DC: When Whitman was created in 1884, we had three buildings on the south side of Boyer. It’s a sad fact that they don’t exist anymore, Whitman demolished its oldest buildings … The big campaign happened when Stephen Penrose arrived. Stephen Penrose built this campus, together with a guy named Daniel K. Pearsons. The campus should be named after him. [Pearsons] was a wealthy developer who was very generous with some Congregationalist liberal arts colleges, and he had an enormous admiration for Marcus Whitman. In 1894, he offered Whitman $50,000 for the endowment, as long as the college could raise $150,000. [Pearsons] wanted to see that Walla Wallans would actually support the place. And they did. As long as Whitman could raise the money, then [Pearsons] was waiting there to give them more. The next deal was 1898, after Whitman raised the $150,000, Pearsons came back and said, ‘I’ll give you $50,000 for a memorial to Marcus and Narcissa Whitman, under the condition that you can fund a new dormitory.’ So Whitman builds a dormitory, which cost about $25,000, [to which Pearsons responded] ‘I’ll give you the $50,000 and you use that to build a spectacular memorial to Marcus and Narcissa,’ and that was the Memorial Building. Mem is the only building that exists from the early period of fundraising.

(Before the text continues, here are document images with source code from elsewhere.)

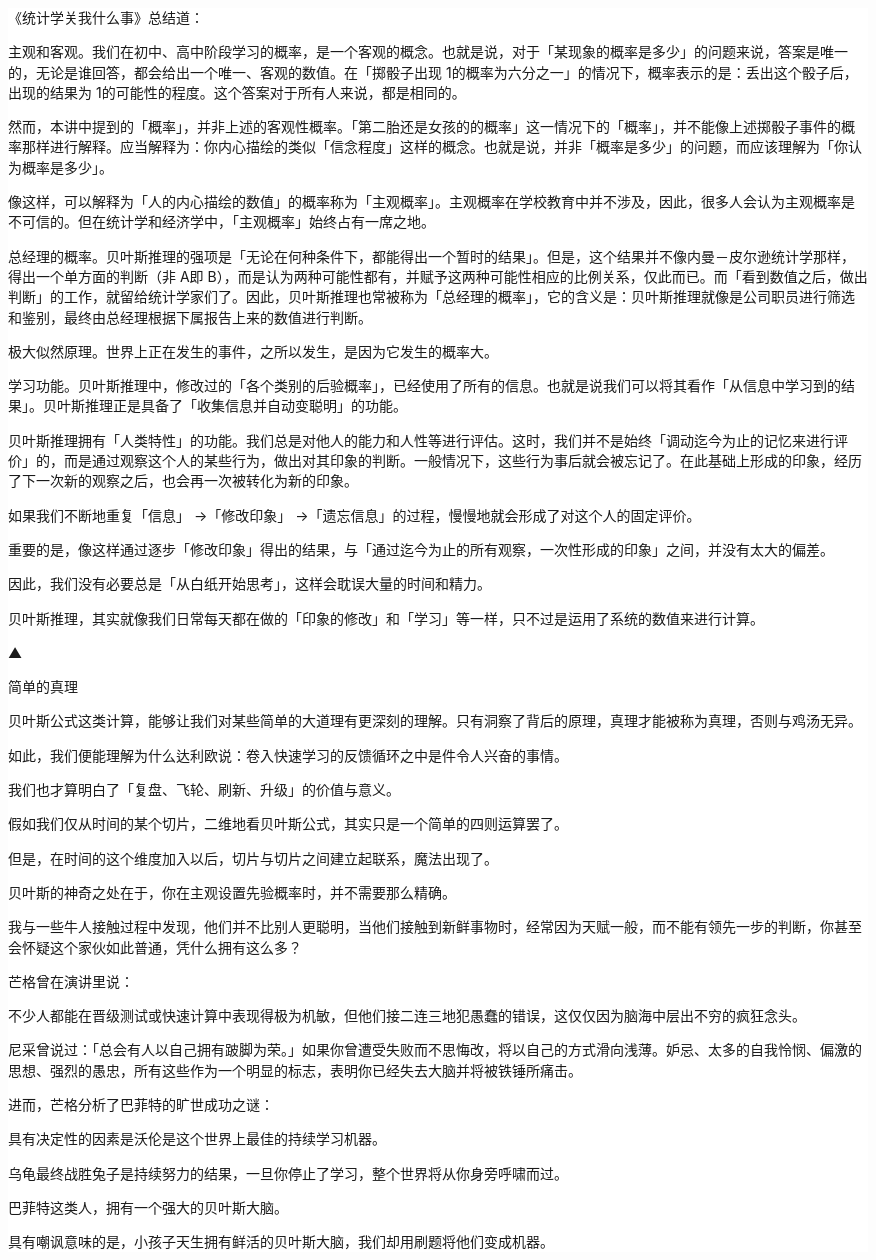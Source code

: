 

《统计学关我什么事》总结道：

主观和客观。我们在初中、高中阶段学习的概率，是一个客观的概念。也就是说，对于「某现象的概率是多少」的问题来说，答案是唯一的，无论是谁回答，都会给出一个唯一、客观的数值。在「掷骰子出现 1的概率为六分之一」的情况下，概率表示的是：丢出这个骰子后，出现的结果为 1的可能性的程度。这个答案对于所有人来说，都是相同的。

然而，本讲中提到的「概率」，并非上述的客观性概率。「第二胎还是女孩的的概率」这一情况下的「概率」，并不能像上述掷骰子事件的概率那样进行解释。应当解释为：你内心描绘的类似「信念程度」这样的概念。也就是说，并非「概率是多少」的问题，而应该理解为「你认为概率是多少」。

像这样，可以解释为「人的内心描绘的数值」的概率称为「主观概率」。主观概率在学校教育中并不涉及，因此，很多人会认为主观概率是不可信的。但在统计学和经济学中，「主观概率」始终占有一席之地。

总经理的概率。贝叶斯推理的强项是「无论在何种条件下，都能得出一个暂时的结果」。但是，这个结果并不像内曼－皮尔逊统计学那样，得出一个单方面的判断（非 A即 B），而是认为两种可能性都有，并赋予这两种可能性相应的比例关系，仅此而已。而「看到数值之后，做出判断」的工作，就留给统计学家们了。因此，贝叶斯推理也常被称为「总经理的概率」，它的含义是：贝叶斯推理就像是公司职员进行筛选和鉴别，最终由总经理根据下属报告上来的数值进行判断。

极大似然原理。世界上正在发生的事件，之所以发生，是因为它发生的概率大。

学习功能。贝叶斯推理中，修改过的「各个类别的后验概率」，已经使用了所有的信息。也就是说我们可以将其看作「从信息中学习到的结果」。贝叶斯推理正是具备了「收集信息并自动变聪明」的功能。

贝叶斯推理拥有「人类特性」的功能。我们总是对他人的能力和人性等进行评估。这时，我们并不是始终「调动迄今为止的记忆来进行评价」的，而是通过观察这个人的某些行为，做出对其印象的判断。一般情况下，这些行为事后就会被忘记了。在此基础上形成的印象，经历了下一次新的观察之后，也会再一次被转化为新的印象。

如果我们不断地重复「信息」 →「修改印象」 →「遗忘信息」的过程，慢慢地就会形成了对这个人的固定评价。

重要的是，像这样通过逐步「修改印象」得出的结果，与「通过迄今为止的所有观察，一次性形成的印象」之间，并没有太大的偏差。

因此，我们没有必要总是「从白纸开始思考」，这样会耽误大量的时间和精力。

贝叶斯推理，其实就像我们日常每天都在做的「印象的修改」和「学习」等一样，只不过是运用了系统的数值来进行计算。

▲

简单的真理

贝叶斯公式这类计算，能够让我们对某些简单的大道理有更深刻的理解。只有洞察了背后的原理，真理才能被称为真理，否则与鸡汤无异。

如此，我们便能理解为什么达利欧说：卷入快速学习的反馈循环之中是件令人兴奋的事情。

我们也才算明白了「复盘、飞轮、刷新、升级」的价值与意义。

假如我们仅从时间的某个切片，二维地看贝叶斯公式，其实只是一个简单的四则运算罢了。

但是，在时间的这个维度加入以后，切片与切片之间建立起联系，魔法出现了。

贝叶斯的神奇之处在于，你在主观设置先验概率时，并不需要那么精确。

我与一些牛人接触过程中发现，他们并不比别人更聪明，当他们接触到新鲜事物时，经常因为天赋一般，而不能有领先一步的判断，你甚至会怀疑这个家伙如此普通，凭什么拥有这么多？

芒格曾在演讲里说：

不少人都能在晋级测试或快速计算中表现得极为机敏，但他们接二连三地犯愚蠢的错误，这仅仅因为脑海中层出不穷的疯狂念头。

尼采曾说过：「总会有人以自己拥有跛脚为荣。」如果你曾遭受失败而不思悔改，将以自己的方式滑向浅薄。妒忌、太多的自我怜悯、偏激的思想、强烈的愚忠，所有这些作为一个明显的标志，表明你已经失去大脑并将被铁锤所痛击。

进而，芒格分析了巴菲特的旷世成功之谜：

具有决定性的因素是沃伦是这个世界上最佳的持续学习机器。

乌龟最终战胜兔子是持续努力的结果，一旦你停止了学习，整个世界将从你身旁呼啸而过。

巴菲特这类人，拥有一个强大的贝叶斯大脑。

具有嘲讽意味的是，小孩子天生拥有鲜活的贝叶斯大脑，我们却用刷题将他们变成机器。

[In the beginning of the twentieth century] there’s this new confidence; the town of Walla Walla is very proud, it’s growing from 10,000 to 20,000. The trustees kind of lost their minds. At the end of 1907, in John Langdon’s mansion [now the Beta house], the trustees came up with a plan to transform Whitman College into a combination of MIT, Yale and Oberlin College. We’re going to create the MIT of the West, the most important technical college in the Northwest. They launched this plan calling it the “Greater Whitman” plan in 1908. The whole campus is not worth $1 million [at this time]. They’re now going to raise $2 million in pledges so that they can create an enormous endowment and make this mega campus. An architect, Ellis Lawrence, is commissioned to design this new campus.

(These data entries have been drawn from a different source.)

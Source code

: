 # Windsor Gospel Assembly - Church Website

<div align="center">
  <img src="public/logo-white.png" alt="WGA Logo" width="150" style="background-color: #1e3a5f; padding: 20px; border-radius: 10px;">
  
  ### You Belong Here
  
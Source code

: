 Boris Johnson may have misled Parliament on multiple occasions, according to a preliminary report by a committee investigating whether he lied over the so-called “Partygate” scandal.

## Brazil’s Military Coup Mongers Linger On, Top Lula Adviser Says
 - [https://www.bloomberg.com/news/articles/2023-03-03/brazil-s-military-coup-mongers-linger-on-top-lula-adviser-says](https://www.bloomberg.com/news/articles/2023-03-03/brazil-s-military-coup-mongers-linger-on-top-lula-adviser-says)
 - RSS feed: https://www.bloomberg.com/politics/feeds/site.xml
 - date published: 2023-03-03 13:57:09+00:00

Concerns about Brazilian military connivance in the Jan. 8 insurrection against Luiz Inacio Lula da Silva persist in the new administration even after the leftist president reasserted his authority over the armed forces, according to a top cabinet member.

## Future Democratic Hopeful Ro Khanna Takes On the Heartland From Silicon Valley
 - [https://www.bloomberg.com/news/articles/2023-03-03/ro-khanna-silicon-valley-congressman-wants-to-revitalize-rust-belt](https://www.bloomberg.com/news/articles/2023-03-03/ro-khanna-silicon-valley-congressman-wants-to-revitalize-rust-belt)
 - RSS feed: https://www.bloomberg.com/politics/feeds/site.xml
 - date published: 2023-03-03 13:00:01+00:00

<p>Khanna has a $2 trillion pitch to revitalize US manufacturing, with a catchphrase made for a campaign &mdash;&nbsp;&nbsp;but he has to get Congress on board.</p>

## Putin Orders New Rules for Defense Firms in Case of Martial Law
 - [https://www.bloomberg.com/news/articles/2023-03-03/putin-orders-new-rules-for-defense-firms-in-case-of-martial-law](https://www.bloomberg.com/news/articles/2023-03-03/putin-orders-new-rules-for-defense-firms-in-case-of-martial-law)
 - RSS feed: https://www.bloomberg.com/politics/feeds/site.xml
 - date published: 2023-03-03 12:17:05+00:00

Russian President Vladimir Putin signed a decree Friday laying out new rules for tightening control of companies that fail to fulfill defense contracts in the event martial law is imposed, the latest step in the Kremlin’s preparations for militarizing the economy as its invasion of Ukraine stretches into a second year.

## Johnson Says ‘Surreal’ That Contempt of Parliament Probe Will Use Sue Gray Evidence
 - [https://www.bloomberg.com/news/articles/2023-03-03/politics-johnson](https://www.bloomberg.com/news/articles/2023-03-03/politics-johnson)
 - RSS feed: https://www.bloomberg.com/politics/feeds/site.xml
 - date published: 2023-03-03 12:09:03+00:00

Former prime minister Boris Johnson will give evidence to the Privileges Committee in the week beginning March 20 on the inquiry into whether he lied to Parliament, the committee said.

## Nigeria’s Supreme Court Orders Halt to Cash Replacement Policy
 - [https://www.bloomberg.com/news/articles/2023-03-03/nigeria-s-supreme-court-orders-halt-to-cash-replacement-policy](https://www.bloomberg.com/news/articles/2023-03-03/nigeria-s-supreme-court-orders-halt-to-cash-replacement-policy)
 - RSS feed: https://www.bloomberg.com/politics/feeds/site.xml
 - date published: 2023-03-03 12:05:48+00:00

While this is all going on between 1908 and 1910, Whitman is going into deep, deep debt. Whitman will be $230,000 in debt, keep in mind that with $50,000 can build you a Memorial Hall. This is what [the Trustees’] plan for a technical school ended up doing. In 1912, this college is in bad shape. The college has three options, one of them is to declare bankruptcy and close, the second option was to move to Spokane, the third option was to raise $230,000. They’d never raised more than $150,000, so how were they going to do this? And they needed to do it quickly because they weren’t able to open in the fall of 1912 without getting out of debt. They managed [to raise] a ton of money in just a few months in the spring of 1912. That was the most momentous little period in the history of Whitman, the “Greater Whitman.” There’s never been anything like it.